Similar to A. M. Best, Deloitte noted in its 2018 Insurance Industry Outlook that U. S. property and casualty insurers’ underwriting losses doubled to $5.1 billion in the first half of 2017, a staggering turnaround from the $3.1 billion it posted in profits two years ago.
Higher catastrophe and auto claims resulted in a 29% decline in net income in the first six months of 2017, a figure which was tallied before a trio of hurricanes hit the U. S. and Puerto Rico. Since the industry’s surplus hit a record level of $704 billion by the middle of the year, however, Deloitte commented that insured losses from natural disasters “would be unlikely to put more than a temporary dent in those reserves.”

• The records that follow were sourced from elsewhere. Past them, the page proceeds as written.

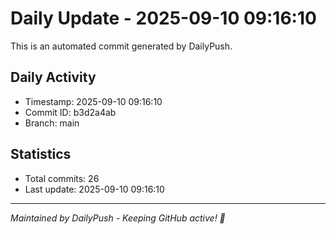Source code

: # Daily Update - 2025-09-10 09:16:10

This is an automated commit generated by DailyPush.

## Daily Activity
- Timestamp: 2025-09-10 09:16:10
- Commit ID: b3d2a4ab
- Branch: main

## Statistics
- Total commits: 26
- Last update: 2025-09-10 09:16:10

---
*Maintained by DailyPush - Keeping GitHub active! 🚀*
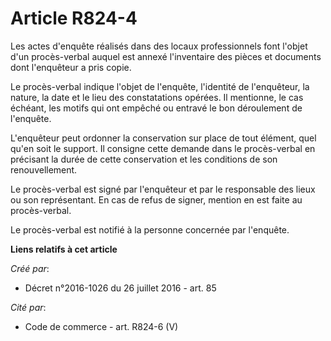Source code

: # Article R824-4

Les actes d'enquête réalisés dans des locaux professionnels font l'objet d'un procès-verbal auquel est annexé l'inventaire
des pièces et documents dont l'enquêteur a pris copie. 

Le procès-verbal indique l'objet de l'enquête, l'identité de l'enquêteur, la nature, la date et le lieu des constatations
opérées. Il mentionne, le cas échéant, les motifs qui ont empêché ou entravé le bon déroulement de l'enquête. 

L'enquêteur peut ordonner la conservation sur place de tout élément, quel qu'en soit le support. Il consigne cette demande
dans le procès-verbal en précisant la durée de cette conservation et les conditions de son renouvellement. 

Le procès-verbal est signé par l'enquêteur et par le responsable des lieux ou son représentant. En cas de refus de signer,
mention en est faite au procès-verbal. 

Le procès-verbal est notifié à la personne concernée par l'enquête.

**Liens relatifs à cet article**

_Créé par_:

  - Décret n°2016-1026 du 26 juillet 2016 - art. 85

_Cité par_:

  - Code de commerce - art. R824-6 (V)
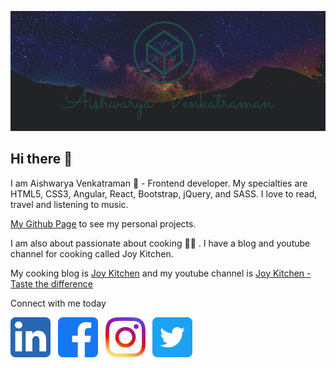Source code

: ![Aishwarya Venkatraman](https://raw.githubusercontent.com/Aishwarya-Venkatraman/Aishwarya-Venkatraman/main/github_cover.png)

## Hi there 👋

I am Aishwarya Venkatraman :woman_dancing: - Frontend developer. My specialties are HTML5, CSS3, Angular, React, Bootstrap, jQuery, and SASS. I love to read, travel and listening to music.

[My Github Page](https://aishwarya-venkatraman.github.io/) to see my personal projects.

I am also about passionate about cooking :woman_cook: . I have a blog and youtube channel for cooking called Joy Kitchen.

My cooking blog is [Joy Kitchen](http://joykitchen.in/) and my youtube channel is [Joy Kitchen - Taste the difference](https://www.youtube.com/channel/UCk9f88yZfQmmN3oUGDeH6zg)

Connect with me today

[![LinkedIn](https://raw.githubusercontent.com/Aishwarya-Venkatraman/Aishwarya-Venkatraman/main/images/linkedin.png)](https://www.linkedin.com/in/developer-aishwarya-venkatraman/) &nbsp; [![Facebook](https://raw.githubusercontent.com/Aishwarya-Venkatraman/Aishwarya-Venkatraman/main/images/facebook.png)](https://www.facebook.com/aishwarya.developer) &nbsp; [![Instagram](https://raw.githubusercontent.com/Aishwarya-Venkatraman/Aishwarya-Venkatraman/main/images/instagram.png)](https://www.instagram.com/venkatramanaishwarya/) &nbsp; [![Twitter](https://raw.githubusercontent.com/Aishwarya-Venkatraman/Aishwarya-Venkatraman/main/images/twitter.png)](https://twitter.com/imAVenkatraman)
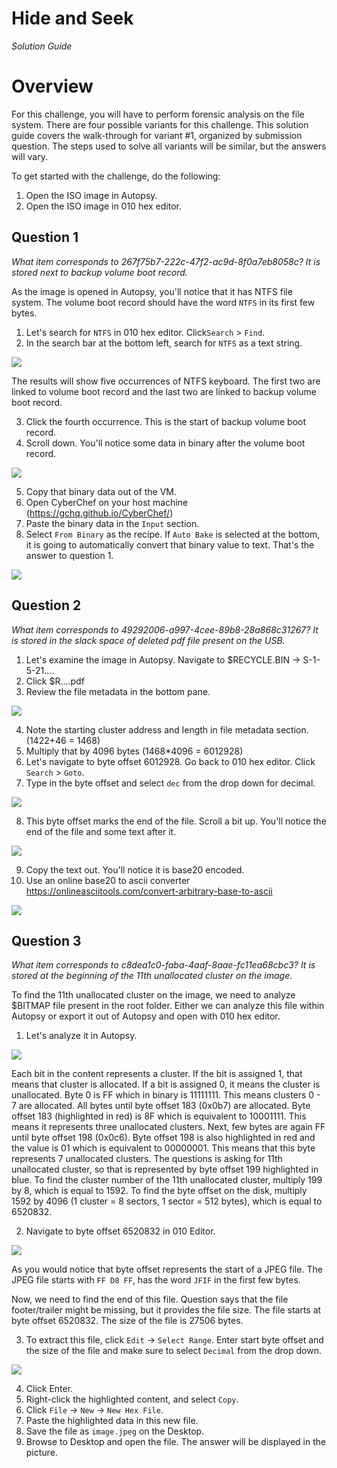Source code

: # Hide and Seek

_Solution Guide_

# Overview

For this challenge, you will have to perform forensic analysis on the file system. There are four possible variants for this challenge. This solution guide covers the walk-through for variant #1, organized by submission question. The steps used to solve all variants will be similar, but the answers will vary.

To get started with the challenge, do the following:

1. Open the ISO image in Autopsy.
2. Open the ISO image in 010 hex editor.

## Question 1

_What item corresponds to 267f75b7-222c-47f2-ac9d-8f0a7eb8058c? It is stored next to backup volume boot record._

As the image is opened in Autopsy, you'll notice that it has NTFS file system. The volume boot record should have the word `NTFS` in its first few bytes. 

1. Let's search for `NTFS` in 010 hex editor. Click`Search` > `Find`.
2. In the search bar at the bottom left, search for `NTFS` as a text string.

<img src="img/c17-image1.png">

The results will show five occurrences of NTFS keyboard. The first two are linked to volume boot record and the last two are linked to backup volume boot record. 

3. Click the fourth occurrence. This is the start of backup volume boot record.
4. Scroll down. You'll notice some data in binary after the volume boot record. 

<img src="img/c17-image2.png">

5. Copy that binary data out of the VM.
6. Open CyberChef on your host machine (https://gchq.github.io/CyberChef/)
7. Paste the binary data in the `Input` section. 
8. Select `From Binary` as the recipe. If `Auto Bake` is selected at the bottom, it is going to automatically convert that binary value to text. That's the answer to question 1.

<img src="img/c17-image3.png">

## Question 2

_What item corresponds to 49292006-a997-4cee-89b8-28a868c31267? It is stored in the slack space of deleted pdf file present on the USB._

1. Let's examine the image in Autopsy. Navigate to $RECYCLE.BIN -> S-1-5-21....
2. Click $R....pdf 
3. Review the file metadata in the bottom pane.

<img src="img/c17-image4.png">

4. Note the starting cluster address and length in file metadata section. (1422+46 = 1468)
5. Multiply that by 4096 bytes (1468*4096 = 6012928)
6. Let's navigate to byte offset 6012928. Go back to 010 hex editor. Click `Search` > `Goto`.
7. Type in the byte offset and select `dec` from the drop down for decimal. 

<img src="img/c17-image5.png">

8. This byte offset marks the end of the file. Scroll a bit up. You'll notice the end of the file and some text after it. 

<img src="img/c17-image6.png">

9. Copy the text out. You'll notice it is base20 encoded. 
10. Use an online base20 to ascii converter https://onlineasciitools.com/convert-arbitrary-base-to-ascii

<img src="img/c17-image7.png">

## Question 3

_What item corresponds to c8dea1c0-faba-4aaf-8aae-fc11ea68cbc3? It is stored at the beginning of the 11th unallocated cluster on the image._

To find the 11th unallocated cluster on the image, we need to analyze $BITMAP file present in the root folder. Either we can analyze this file within Autopsy or export it out of Autopsy and open with 010 hex editor.

1. Let's analyze it in Autopsy. 
    
<img src="img/c17-image8.png">

Each bit in the content represents a cluster. If the bit is assigned 1, that means that cluster is allocated. If a bit is assigned 0, it means the cluster is unallocated. Byte 0 is FF which in binary is 11111111. This means clusters 0 - 7 are allocated. All bytes until byte offset 183 (0x0b7) are allocated. Byte offset 183 (highlighted in red) is 8F which is equivalent to 10001111. This means it represents three unallocated clusters. Next, few bytes are again FF until byte offset 198 (0x0c6). Byte offset 198 is also highlighted in red and the value is 01 which is equivalent to 00000001. This means that this byte represents 7 unallocated clusters. The questions is asking for 11th unallocated cluster, so that is represented by byte offset 199 highlighted in blue. To find the cluster number of the 11th unallocated cluster, multiply 199 by 8, which is equal to 1592. To find the byte offset on the disk, multiply 1592 by 4096 (1 cluster = 8 sectors, 1 sector = 512 bytes), which is equal to 6520832. 

2. Navigate to byte offset 6520832 in 010 Editor.

<img src="img/c17-image9.png">

As you would notice that byte offset represents the start of a JPEG file. The JPEG file starts with `FF D8 FF`, has the word `JFIF` in the first few bytes.

Now, we need to find the end of this file. Question says that the file footer/trailer might be missing, but it provides the file size. The file starts at byte offset 6520832. The size of the file is 27506 bytes.

3. To extract this file, click `Edit` -> `Select Range`. Enter start byte offset and the size of the file and make sure to select `Decimal` from the drop down.

<img src="img/c17-image11.png"> 

4. Click Enter. 
5. Right-click the highlighted content, and select `Copy`.
6. Click `File` -> `New` -> `New Hex File`.
7. Paste the highlighted data in this new file. 
8. Save the file as `image.jpeg` on the Desktop.
9. Browse to Desktop and open the file. The answer will be displayed in the picture.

As such, those losses would constitute “earnings events” for most primary insurers, not a serious blow to their capital structure. Nevertheless, Deloitte cautioned that catastrophe-related claims present a more lasting problem for reinsurers and issuers of insurance-linked securities.
As for an auto insurance market beset by raising claim costs, Deloitte urged insurers to take advantage of innovative technology like telematics and usage-based insurance (UBI) policies to accurately price premiums. “This would require development of more predictive underwriting models based on actual driving performance, as opposed to many of the proxy data sources used by traditional auto policies,” Deloitte wrote.
Reinsurers See Modest Rate Increases
As Deloitte suggested, reinsurers will feel the brunt of insured losses stemming from last year’s natural disasters. That notion was reinforced when Fitch Ratings tagged the global reinsurance sector with a negative outlook, citing continued pressure on earnings from competitive pricing and low investment yields.
Natural disasters pushed insured losses worldwide to $130 billion, making 2017 one of the most costly years on record for the insurance sector. Fitch noted, however, that those losses “had a relatively limited impact on most reinsurers' capital as they were well spread between insurers, reinsurers and capital markets, and we did not downgrade any reinsurers as a result.”
The rating agency added that capacity shortages are unlikely due to the growth of the alternative capital sector. It also said that “insurance-linked security investors have already largely replenished most of the capital consumed by last year's catastrophe losses.”
A sharp upturn in insured losses, however, doesn’t appear to have had a significant impact on global reinsurance rates. According to Fitch, reinsurance buyers saw only modest rate increases on renewals as the new year began, though some U.S. loss-affected reinsurance programs were hit with double-digit hikes.